Search the data for the string "snapshot" and gather each line it is in.

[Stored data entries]
* * *
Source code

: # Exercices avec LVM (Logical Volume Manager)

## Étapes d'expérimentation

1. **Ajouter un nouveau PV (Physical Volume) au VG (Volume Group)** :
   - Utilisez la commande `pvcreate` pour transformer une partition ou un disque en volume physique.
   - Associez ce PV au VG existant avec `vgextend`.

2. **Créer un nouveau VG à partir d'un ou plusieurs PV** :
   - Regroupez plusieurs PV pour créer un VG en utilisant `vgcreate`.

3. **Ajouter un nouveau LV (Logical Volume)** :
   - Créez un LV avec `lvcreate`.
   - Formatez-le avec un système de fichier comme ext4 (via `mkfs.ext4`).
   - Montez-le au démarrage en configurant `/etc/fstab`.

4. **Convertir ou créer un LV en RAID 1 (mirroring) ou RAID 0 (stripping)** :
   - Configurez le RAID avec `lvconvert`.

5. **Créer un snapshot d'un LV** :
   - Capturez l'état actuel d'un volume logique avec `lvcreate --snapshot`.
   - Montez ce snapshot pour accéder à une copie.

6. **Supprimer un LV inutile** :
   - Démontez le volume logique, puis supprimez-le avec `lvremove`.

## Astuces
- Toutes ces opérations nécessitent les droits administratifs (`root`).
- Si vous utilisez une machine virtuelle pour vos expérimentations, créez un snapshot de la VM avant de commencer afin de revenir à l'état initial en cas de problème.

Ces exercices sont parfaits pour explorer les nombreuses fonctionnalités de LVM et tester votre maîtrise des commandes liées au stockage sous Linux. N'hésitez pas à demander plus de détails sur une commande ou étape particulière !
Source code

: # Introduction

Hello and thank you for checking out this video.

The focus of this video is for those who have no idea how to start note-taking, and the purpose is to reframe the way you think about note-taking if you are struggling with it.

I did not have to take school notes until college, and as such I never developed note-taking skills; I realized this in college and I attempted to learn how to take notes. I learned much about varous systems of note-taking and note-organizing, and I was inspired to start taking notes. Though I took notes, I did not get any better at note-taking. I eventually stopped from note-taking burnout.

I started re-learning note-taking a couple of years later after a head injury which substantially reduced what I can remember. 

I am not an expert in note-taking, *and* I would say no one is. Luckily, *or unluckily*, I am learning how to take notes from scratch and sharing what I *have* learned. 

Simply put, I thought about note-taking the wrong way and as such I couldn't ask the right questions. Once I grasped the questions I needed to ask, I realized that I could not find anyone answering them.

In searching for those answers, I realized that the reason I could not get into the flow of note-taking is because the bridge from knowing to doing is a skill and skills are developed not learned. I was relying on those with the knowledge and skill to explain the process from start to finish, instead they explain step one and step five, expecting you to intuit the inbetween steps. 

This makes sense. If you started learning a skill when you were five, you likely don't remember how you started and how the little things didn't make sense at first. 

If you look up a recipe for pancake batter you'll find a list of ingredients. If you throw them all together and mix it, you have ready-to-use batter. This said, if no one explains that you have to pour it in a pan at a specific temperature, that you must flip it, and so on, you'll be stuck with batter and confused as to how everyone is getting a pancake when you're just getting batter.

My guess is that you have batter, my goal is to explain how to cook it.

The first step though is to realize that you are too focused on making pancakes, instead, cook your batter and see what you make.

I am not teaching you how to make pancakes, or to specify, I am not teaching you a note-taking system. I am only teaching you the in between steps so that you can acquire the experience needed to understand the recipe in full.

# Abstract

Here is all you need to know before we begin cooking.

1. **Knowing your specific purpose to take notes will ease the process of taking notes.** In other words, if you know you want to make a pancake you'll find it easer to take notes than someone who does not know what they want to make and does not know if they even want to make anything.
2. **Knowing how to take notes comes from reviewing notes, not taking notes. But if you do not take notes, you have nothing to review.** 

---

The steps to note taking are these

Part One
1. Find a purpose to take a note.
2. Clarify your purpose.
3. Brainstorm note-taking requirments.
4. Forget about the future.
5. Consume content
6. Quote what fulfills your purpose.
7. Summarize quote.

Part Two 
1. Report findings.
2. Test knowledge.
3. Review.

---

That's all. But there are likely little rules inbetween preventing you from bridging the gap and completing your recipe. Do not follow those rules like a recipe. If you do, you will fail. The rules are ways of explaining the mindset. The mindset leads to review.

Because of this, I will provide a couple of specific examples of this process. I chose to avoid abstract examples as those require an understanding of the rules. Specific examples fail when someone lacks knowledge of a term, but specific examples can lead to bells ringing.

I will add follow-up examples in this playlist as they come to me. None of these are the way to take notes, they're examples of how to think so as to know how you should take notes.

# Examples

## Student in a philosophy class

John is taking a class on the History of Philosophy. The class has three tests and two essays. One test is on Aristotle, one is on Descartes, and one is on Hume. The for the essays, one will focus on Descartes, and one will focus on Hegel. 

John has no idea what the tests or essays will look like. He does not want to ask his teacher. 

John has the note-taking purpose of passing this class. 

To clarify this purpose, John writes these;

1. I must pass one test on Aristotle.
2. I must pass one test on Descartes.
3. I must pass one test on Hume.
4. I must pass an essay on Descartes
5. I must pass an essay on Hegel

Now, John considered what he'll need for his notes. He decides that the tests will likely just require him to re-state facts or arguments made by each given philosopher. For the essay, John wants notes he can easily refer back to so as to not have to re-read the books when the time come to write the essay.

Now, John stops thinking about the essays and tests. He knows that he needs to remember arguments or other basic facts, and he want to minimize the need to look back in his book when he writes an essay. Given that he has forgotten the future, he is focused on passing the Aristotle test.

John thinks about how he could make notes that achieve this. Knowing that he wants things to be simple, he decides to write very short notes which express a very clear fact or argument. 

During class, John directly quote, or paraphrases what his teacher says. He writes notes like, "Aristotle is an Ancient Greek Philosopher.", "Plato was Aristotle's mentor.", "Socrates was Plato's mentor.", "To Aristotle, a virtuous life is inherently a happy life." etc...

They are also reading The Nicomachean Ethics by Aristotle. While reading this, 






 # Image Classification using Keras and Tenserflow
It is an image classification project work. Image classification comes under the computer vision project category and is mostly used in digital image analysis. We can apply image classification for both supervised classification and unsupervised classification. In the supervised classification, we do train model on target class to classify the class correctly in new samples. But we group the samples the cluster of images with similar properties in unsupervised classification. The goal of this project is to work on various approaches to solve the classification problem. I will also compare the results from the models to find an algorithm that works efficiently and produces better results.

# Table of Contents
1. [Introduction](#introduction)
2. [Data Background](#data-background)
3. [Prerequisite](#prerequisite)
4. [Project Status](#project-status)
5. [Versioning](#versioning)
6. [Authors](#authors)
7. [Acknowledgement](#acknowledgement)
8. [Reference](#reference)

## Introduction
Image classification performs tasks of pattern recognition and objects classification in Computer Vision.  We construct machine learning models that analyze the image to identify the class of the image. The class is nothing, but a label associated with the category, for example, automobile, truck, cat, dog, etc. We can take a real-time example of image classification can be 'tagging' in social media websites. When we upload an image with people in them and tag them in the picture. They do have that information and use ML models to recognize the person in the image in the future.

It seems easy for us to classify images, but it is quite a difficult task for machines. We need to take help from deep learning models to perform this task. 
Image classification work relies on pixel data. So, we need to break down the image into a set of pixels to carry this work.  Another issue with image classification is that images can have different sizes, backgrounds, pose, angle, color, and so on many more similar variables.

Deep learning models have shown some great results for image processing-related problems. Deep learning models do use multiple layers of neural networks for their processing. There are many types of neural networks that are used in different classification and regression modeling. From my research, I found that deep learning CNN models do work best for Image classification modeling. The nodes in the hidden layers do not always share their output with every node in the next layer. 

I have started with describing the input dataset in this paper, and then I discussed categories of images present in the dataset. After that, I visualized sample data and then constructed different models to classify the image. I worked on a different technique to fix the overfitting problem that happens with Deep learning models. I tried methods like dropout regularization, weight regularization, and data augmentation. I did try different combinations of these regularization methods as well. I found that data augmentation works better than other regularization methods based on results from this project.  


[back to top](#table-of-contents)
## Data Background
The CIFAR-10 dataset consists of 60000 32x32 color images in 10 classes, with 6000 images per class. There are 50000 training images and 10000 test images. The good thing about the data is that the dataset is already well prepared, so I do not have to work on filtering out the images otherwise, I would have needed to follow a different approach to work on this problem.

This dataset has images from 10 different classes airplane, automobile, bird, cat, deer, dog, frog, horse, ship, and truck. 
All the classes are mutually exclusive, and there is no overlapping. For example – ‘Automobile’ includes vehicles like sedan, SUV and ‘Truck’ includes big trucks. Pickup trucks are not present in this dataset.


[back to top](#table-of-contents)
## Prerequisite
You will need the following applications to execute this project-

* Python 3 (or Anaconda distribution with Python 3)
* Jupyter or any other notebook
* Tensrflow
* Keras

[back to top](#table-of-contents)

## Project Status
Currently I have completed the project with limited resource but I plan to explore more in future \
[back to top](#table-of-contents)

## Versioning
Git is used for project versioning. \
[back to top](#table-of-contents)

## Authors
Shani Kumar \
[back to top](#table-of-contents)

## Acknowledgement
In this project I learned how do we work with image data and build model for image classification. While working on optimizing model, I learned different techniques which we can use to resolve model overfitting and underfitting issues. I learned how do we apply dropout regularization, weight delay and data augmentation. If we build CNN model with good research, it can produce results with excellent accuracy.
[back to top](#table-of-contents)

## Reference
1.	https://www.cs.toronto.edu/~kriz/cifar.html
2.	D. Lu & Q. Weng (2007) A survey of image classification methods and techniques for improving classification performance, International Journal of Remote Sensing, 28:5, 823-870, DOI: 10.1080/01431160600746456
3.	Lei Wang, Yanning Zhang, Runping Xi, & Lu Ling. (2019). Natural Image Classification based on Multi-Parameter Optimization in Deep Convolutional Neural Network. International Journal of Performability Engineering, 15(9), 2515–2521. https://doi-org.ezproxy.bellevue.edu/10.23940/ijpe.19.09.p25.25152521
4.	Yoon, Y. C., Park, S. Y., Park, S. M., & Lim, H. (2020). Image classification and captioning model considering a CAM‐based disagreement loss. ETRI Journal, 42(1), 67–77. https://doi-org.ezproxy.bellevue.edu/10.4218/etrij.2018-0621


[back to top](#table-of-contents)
* * *
The answer ▸
5. **Créer un snapshot d'un LV** :
   - Capturez l'état actuel d'un volume logique avec `lvcreate --snapshot`.
   - Montez ce snapshot pour accéder à une copie.
- Si vous utilisez une machine virtuelle pour vos expérimentations, créez un snapshot de la VM avant de commencer afin de revenir à l'état initial en cas de problème.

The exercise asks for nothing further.